Banana fiber is extracted from the stumps of cut banana plants. Once the banana fiber is extracted, it needs to be cut into pieces of 3 inches long and cooked, as cooking removes lignin that does not help in paper formation.  At bluecat paper, we developed a tissue former machine that can help us create smooth, beautiful, and strong banana tissue paper.

Flax is a very unique long fiber. Flax is used to make linen. Flax seeds are harvested from the flax plant. At bluecatpaper, we buy the residual waste that is used in the first process to make linen garments. This is called decorticated fiber. This works very well on being converted to paper.

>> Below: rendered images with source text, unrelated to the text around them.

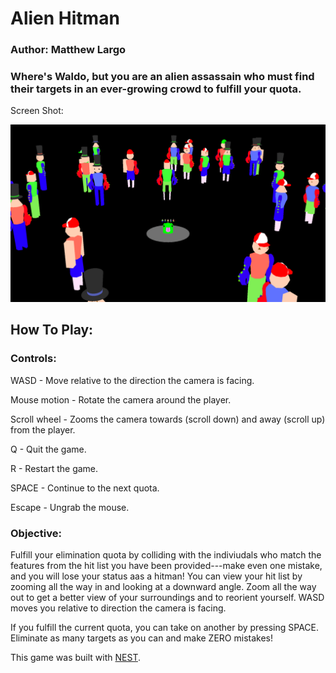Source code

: # Alien Hitman

### Author: Matthew Largo

### Where's Waldo, but you are an alien assassain who must find their targets in an ever-growing crowd to fulfill your quota.

Screen Shot:

![Screen Shot](screenshot.png)

## How To Play:

### Controls:

WASD - Move relative to the direction the camera is facing.

Mouse motion - Rotate the camera around the player.

Scroll wheel - Zooms the camera towards (scroll down) and away (scroll up) from the player.

Q - Quit the game.

R - Restart the game.

SPACE - Continue to the next quota.

Escape - Ungrab the mouse.

### Objective:

Fulfill your elimination quota by colliding with the indiviudals who match the features from the hit list you have been provided---make even one mistake, and you will lose your status aas a hitman! You can view your hit list by zooming all the way in and looking at a downward angle. Zoom all the way out to get a better view of your surroundings and to reorient yourself. WASD moves you relative to direction the camera is facing.

If you fulfill the current quota, you can take on another by pressing SPACE. Eliminate as many targets as you can and make ZERO mistakes!

This game was built with [NEST](NEST.md).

Premium tea paper gift wrap specially hand printed floral designs

Tea paper? Yes. You heard that right. Residual tea leaves can indeed make the most beautiful natural handmade paper. So this season go-ahead and buy some tea paper gift wraps.

Be guilt-free with this eco-friendly tea paper gift wraps made using tea waste. This gift wrap is 100% handmade and beautiful. The gift wrap is made from uncoated paper which has a rich textured finish.

Residual tea leaves generate a huge amount of waste that can be recycled to form beautiful paper and products.

The sheets are premium quality wrapping paper, with zero added chemicals. Screen printed using environmentally friendly water-based inks.